Games don’t need to forego a central protagonist—Luke still does some awesome shit—but having several characters to bump up the plot and create heightened conflict (and unforeseeable consequences, leading to a surprising conclusion) are one way for games to create much more compelling narratives than they currently create.  Back to Empire—one of the most tense and memorable parts of the film is Luke’s confrontation with Vader, ending with Vader revealing that (spoiler alert!) he is Luke’s father. 

But if Han didn’t know Lando, he wouldn’t have gone to Cloud City, and he wouldn’t have been tortured and frozen in carbonite (all of which is compelling), and if Han didn’t know Luke, Luke never would have gone to Cloud City to confront Vader and appear on Maury.  Luke was sort of near Vader on Hoth, but that happened before his training—so would Vader have even considered offering to take Luke on a Father-Son galaxy-ruling adventure?  Probably not.  Therefore, we would have missed out on the whole choosing-between-good-and-evil bit and the circle-is-now-complete possibility and the realization that our hero is not that strong yet, he should have listened more closely to his master, he’s reckless and young and downright flawed. 

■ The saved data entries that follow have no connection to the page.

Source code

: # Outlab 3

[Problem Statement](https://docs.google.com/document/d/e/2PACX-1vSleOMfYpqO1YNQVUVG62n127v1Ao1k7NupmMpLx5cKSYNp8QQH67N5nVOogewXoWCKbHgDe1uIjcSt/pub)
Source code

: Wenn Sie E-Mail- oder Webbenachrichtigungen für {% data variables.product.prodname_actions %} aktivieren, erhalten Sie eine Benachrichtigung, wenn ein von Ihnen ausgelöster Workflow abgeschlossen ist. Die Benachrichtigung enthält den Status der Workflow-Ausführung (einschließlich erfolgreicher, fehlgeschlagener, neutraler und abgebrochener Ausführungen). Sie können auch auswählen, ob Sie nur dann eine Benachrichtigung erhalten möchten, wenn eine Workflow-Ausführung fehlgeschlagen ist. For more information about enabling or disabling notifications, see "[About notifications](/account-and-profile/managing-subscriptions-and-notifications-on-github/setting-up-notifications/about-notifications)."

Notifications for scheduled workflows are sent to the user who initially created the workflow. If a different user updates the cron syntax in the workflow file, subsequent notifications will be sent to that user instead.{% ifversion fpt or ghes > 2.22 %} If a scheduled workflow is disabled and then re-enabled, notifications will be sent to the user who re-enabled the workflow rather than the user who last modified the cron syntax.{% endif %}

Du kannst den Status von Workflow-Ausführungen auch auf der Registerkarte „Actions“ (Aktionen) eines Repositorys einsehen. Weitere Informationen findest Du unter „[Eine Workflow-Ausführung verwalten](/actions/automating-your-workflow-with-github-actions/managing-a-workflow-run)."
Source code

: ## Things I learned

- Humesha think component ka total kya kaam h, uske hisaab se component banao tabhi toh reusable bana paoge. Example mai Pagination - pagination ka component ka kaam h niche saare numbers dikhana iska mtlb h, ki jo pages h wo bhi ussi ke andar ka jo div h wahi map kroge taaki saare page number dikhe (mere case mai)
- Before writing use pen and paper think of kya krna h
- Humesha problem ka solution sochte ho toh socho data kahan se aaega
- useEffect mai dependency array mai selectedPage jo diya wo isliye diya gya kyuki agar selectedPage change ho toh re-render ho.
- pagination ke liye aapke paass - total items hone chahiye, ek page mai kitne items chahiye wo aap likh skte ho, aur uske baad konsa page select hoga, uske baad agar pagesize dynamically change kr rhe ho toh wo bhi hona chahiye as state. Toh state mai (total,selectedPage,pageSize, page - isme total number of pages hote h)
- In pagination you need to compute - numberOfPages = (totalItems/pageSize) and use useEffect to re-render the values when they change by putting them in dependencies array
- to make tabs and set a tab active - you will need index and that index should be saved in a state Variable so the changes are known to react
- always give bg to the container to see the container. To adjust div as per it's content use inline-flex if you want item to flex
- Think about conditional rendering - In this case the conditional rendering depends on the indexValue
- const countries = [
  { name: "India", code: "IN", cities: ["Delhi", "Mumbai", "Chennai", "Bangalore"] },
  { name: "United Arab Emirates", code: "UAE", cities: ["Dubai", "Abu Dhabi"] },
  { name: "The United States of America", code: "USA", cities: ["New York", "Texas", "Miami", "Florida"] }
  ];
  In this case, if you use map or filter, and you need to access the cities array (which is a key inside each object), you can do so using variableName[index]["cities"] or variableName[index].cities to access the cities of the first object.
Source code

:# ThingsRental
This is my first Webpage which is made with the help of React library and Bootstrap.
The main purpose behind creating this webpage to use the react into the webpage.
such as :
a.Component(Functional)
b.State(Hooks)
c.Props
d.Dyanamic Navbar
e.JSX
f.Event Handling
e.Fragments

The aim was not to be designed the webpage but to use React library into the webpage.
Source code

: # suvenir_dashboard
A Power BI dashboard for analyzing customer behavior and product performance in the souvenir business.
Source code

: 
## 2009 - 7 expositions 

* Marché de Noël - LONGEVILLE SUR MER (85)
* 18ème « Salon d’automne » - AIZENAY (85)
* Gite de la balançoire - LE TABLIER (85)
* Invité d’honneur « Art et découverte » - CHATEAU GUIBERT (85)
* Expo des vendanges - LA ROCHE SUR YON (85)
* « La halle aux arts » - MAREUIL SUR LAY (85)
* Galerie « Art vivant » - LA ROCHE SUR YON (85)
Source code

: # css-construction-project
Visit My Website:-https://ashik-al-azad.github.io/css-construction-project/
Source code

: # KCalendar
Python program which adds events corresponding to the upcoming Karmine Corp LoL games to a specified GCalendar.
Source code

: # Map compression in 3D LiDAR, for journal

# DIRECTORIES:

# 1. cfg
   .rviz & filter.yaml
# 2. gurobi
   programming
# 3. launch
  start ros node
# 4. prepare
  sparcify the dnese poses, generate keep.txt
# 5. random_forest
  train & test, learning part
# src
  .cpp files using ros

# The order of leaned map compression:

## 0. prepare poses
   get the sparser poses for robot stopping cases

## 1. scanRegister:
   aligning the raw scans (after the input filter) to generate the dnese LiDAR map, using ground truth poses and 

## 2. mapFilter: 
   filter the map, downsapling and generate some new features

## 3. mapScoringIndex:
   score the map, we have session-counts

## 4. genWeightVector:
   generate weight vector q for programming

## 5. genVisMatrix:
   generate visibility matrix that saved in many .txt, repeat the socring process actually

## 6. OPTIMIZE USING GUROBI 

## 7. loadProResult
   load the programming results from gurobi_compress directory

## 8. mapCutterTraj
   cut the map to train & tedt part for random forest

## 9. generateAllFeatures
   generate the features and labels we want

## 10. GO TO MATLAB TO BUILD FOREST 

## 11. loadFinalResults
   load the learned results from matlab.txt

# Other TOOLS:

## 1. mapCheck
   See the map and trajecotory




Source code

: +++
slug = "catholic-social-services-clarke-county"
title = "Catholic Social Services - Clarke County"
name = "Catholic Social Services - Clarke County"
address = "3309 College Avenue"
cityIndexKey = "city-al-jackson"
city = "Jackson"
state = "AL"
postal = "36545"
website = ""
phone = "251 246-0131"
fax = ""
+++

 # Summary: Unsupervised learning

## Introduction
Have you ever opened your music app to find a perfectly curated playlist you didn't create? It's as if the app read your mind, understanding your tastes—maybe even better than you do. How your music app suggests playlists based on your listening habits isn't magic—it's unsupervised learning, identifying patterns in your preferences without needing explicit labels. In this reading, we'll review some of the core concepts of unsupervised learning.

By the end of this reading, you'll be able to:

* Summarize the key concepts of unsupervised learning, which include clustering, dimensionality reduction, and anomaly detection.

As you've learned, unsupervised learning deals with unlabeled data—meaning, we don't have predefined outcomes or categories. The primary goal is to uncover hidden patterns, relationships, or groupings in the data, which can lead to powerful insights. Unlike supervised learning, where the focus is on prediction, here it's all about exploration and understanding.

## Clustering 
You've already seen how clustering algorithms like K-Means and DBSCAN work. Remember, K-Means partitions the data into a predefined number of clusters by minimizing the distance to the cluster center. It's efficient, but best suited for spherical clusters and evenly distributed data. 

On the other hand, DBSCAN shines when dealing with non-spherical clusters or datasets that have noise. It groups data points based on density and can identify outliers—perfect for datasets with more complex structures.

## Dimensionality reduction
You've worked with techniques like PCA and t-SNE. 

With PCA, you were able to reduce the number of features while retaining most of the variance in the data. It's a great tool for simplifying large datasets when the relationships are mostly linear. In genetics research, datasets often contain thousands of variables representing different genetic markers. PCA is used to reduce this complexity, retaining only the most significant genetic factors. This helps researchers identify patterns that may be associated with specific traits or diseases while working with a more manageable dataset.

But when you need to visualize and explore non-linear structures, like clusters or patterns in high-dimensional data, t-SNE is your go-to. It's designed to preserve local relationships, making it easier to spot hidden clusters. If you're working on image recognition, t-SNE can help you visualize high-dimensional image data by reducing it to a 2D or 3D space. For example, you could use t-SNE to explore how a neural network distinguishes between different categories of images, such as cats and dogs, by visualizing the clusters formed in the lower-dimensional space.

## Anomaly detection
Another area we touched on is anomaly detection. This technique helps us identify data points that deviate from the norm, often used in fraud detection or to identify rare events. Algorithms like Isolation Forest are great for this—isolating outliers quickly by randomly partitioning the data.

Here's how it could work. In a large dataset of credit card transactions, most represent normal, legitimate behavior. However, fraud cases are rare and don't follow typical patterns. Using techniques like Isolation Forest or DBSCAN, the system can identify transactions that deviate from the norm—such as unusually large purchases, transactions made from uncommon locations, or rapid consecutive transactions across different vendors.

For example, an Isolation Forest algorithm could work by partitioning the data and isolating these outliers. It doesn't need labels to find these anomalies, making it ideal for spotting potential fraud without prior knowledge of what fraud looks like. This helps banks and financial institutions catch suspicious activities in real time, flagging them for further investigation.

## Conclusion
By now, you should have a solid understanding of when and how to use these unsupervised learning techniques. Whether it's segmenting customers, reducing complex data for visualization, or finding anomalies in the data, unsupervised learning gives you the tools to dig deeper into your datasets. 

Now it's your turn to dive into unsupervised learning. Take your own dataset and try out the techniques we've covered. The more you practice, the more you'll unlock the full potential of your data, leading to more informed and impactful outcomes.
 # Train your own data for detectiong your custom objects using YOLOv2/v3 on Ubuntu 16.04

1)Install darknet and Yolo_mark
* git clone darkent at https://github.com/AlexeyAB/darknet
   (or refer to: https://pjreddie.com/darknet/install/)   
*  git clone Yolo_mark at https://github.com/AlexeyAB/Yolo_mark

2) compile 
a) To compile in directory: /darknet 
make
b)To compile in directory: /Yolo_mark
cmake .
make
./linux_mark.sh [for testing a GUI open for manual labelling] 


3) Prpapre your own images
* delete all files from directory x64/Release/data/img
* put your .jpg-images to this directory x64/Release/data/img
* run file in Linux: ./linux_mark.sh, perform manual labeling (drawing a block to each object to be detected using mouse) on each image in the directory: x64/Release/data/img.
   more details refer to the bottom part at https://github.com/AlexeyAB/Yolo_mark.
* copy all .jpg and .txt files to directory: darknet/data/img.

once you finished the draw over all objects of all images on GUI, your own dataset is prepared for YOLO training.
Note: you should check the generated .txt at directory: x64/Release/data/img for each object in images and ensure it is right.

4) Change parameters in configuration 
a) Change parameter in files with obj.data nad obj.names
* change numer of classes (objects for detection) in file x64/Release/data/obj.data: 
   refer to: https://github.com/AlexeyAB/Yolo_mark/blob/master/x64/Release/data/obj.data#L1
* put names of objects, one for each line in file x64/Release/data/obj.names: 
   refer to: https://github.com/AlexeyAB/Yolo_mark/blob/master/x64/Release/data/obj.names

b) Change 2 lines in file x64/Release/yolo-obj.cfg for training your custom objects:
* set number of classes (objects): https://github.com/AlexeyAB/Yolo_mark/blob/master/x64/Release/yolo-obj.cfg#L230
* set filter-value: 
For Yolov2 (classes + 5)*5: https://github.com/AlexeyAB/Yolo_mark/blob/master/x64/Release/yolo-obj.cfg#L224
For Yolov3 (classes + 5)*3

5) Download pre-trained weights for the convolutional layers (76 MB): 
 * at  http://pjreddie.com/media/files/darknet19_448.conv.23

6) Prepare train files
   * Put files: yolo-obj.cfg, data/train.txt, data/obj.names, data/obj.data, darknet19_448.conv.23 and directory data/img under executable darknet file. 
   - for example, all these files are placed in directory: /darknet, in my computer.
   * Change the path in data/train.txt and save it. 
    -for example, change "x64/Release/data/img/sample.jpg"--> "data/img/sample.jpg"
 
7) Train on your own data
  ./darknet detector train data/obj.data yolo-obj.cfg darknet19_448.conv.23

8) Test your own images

I know!  What a terrible fucking game to play.  You balance some rocks on top of each other while standing upside down while the puppet talks in backwards fucking sentences, and then you “beat the game” by getting your goddamn hand chopped off.  And you don’t even get to bone your sister! 

A couple of responses—first, the gameplay can be framed in such a way that the player still feels like he’s succeeded even when he gets his hand cut off.  If you unsuccessfully fight off Vader, he kills you because you’re not worthy of joining him to overthrow the Emperor.  The Emperor’s a badass too, and Vader isn’t going to try shit against him if Luke’s a pansy—so he’ll kill you if you suck at the game. 

Secondly—Empire would be a terrible movie if the franchise ended there!  Duh.  They knew there was going to be another movie.  That’s the movie where the power fantasy gets fulfilled, the bad guy gets offed, and everything’s super-duper.  I think we can produce narratives that end in relative defeat for our protagonists, especially if this is the second or third game in a franchise (and we don’t have to end on a Hollywood up-note to be deemed “not a bummer” and get a chance at making a sequel). 

Plus, there are narratives in which the protagonists accomplish the goal they set out to accomplish, but it doesn’t solve their problems.  While I haven’t played Gears of War 2, I know you’re on a quest to find Dom’s wife.  (SCHPOILERS!!!)  When you get to her at the end, she’s a monster, a shell of who she once was.  So why not set up that game as a “we have to go the big bad guy’s house and kill him so I get my wife back” narrative, let people kill the big bad guy, and find a let-down of a wife at the end?  Power fantasy fulfilled—but for what purpose?  All this power… doesn’t change everything?  What a revelation. 

And then burn down the big bad guy’s house for shits and giggles. 

And set up how you need to… kill bigger bad guy?  Find cure for wife?  Keep this from happening to other people?  …in the sequel, then start work on the sequel. 

Now, I’ll grant you that this blog was essentially stitched together from some ramblings I had, and that I wish it were better.  However, now you have something to comment on!  So have at.